START Data to examine

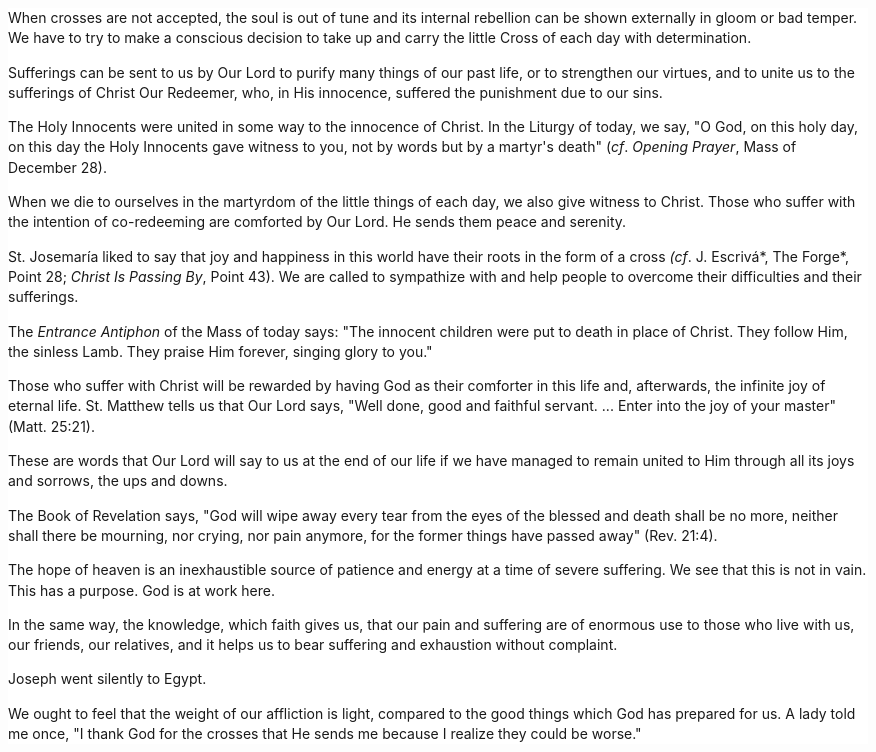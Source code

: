 When crosses are not accepted, the soul is out of tune and its internal
rebellion can be shown externally in gloom or bad temper. We have to try
to make a conscious decision to take up and carry the little Cross of
each day with determination.

Sufferings can be sent to us by Our Lord to purify many things of our
past life, or to strengthen our virtues, and to unite us to the
sufferings of Christ Our Redeemer, who, in His innocence, suffered the
punishment due to our sins.

The Holy Innocents were united in some way to the innocence of Christ.
In the Liturgy of today, we say, "O God, on this holy day, on this day
the Holy Innocents gave witness to you, not by words but by a martyr\'s
death" (*cf*. *Opening Prayer*, Mass of December 28).

When we die to ourselves in the martyrdom of the little things of each
day, we also give witness to Christ. Those who suffer with the intention
of co-redeeming are comforted by Our Lord. He sends them peace and
serenity.

St. Josemaría liked to say that joy and happiness in this world have
their roots in the form of a cross *(cf*. J. Escrivá*, The Forge*, Point
28; *Christ Is Passing By*, Point 43). We are called to sympathize with
and help people to overcome their difficulties and their sufferings.

The *Entrance Antiphon* of the Mass of today says: "The innocent
children were put to death in place of Christ. They follow Him, the
sinless Lamb. They praise Him forever, singing glory to you."

Those who suffer with Christ will be rewarded by having God as their
comforter in this life and, afterwards, the infinite joy of eternal
life. St. Matthew tells us that Our Lord says, "Well done, good and
faithful servant. \... Enter into the joy of your master" (Matt. 25:21).

These are words that Our Lord will say to us at the end of our life if
we have managed to remain united to Him through all its joys and
sorrows, the ups and downs.

The Book of Revelation says, "God will wipe away every tear from the
eyes of the blessed and death shall be no more, neither shall there be
mourning, nor crying, nor pain anymore, for the former things have
passed away" (Rev. 21:4).

The hope of heaven is an inexhaustible source of patience and energy at
a time of severe suffering. We see that this is not in vain. This has a
purpose. God is at work here.

In the same way, the knowledge, which faith gives us, that our pain and
suffering are of enormous use to those who live with us, our friends,
our relatives, and it helps us to bear suffering and exhaustion without
complaint.

Joseph went silently to Egypt.

We ought to feel that the weight of our affliction is light, compared to
the good things which God has prepared for us. A lady told me once, "I
thank God for the crosses that He sends me because I realize they could
be worse."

END Data to examine

What is required:
Give back every entry in full, exactly as written, with no picture included.

Answer to this exercise:
Source code

: When crosses are not accepted, the soul is out of tune and its internal
rebellion can be shown externally in gloom or bad temper. We have to try
to make a conscious decision to take up and carry the little Cross of
each day with determination.

Sufferings can be sent to us by Our Lord to purify many things of our
past life, or to strengthen our virtues, and to unite us to the
sufferings of Christ Our Redeemer, who, in His innocence, suffered the
punishment due to our sins.

The Holy Innocents were united in some way to the innocence of Christ.
In the Liturgy of today, we say, "O God, on this holy day, on this day
the Holy Innocents gave witness to you, not by words but by a martyr\'s
death" (*cf*. *Opening Prayer*, Mass of December 28).

When we die to ourselves in the martyrdom of the little things of each
day, we also give witness to Christ. Those who suffer with the intention
of co-redeeming are comforted by Our Lord. He sends them peace and
serenity.

St. Josemaría liked to say that joy and happiness in this world have
their roots in the form of a cross *(cf*. J. Escrivá*, The Forge*, Point
28; *Christ Is Passing By*, Point 43). We are called to sympathize with
and help people to overcome their difficulties and their sufferings.

The *Entrance Antiphon* of the Mass of today says: "The innocent
children were put to death in place of Christ. They follow Him, the
sinless Lamb. They praise Him forever, singing glory to you."

Those who suffer with Christ will be rewarded by having God as their
comforter in this life and, afterwards, the infinite joy of eternal
life. St. Matthew tells us that Our Lord says, "Well done, good and
faithful servant. \... Enter into the joy of your master" (Matt. 25:21).

These are words that Our Lord will say to us at the end of our life if
we have managed to remain united to Him through all its joys and
sorrows, the ups and downs.

The Book of Revelation says, "God will wipe away every tear from the
eyes of the blessed and death shall be no more, neither shall there be
mourning, nor crying, nor pain anymore, for the former things have
passed away" (Rev. 21:4).

The hope of heaven is an inexhaustible source of patience and energy at
a time of severe suffering. We see that this is not in vain. This has a
purpose. God is at work here.

In the same way, the knowledge, which faith gives us, that our pain and
suffering are of enormous use to those who live with us, our friends,
our relatives, and it helps us to bear suffering and exhaustion without
complaint.

Joseph went silently to Egypt.

We ought to feel that the weight of our affliction is light, compared to
the good things which God has prepared for us. A lady told me once, "I
thank God for the crosses that He sends me because I realize they could
be worse."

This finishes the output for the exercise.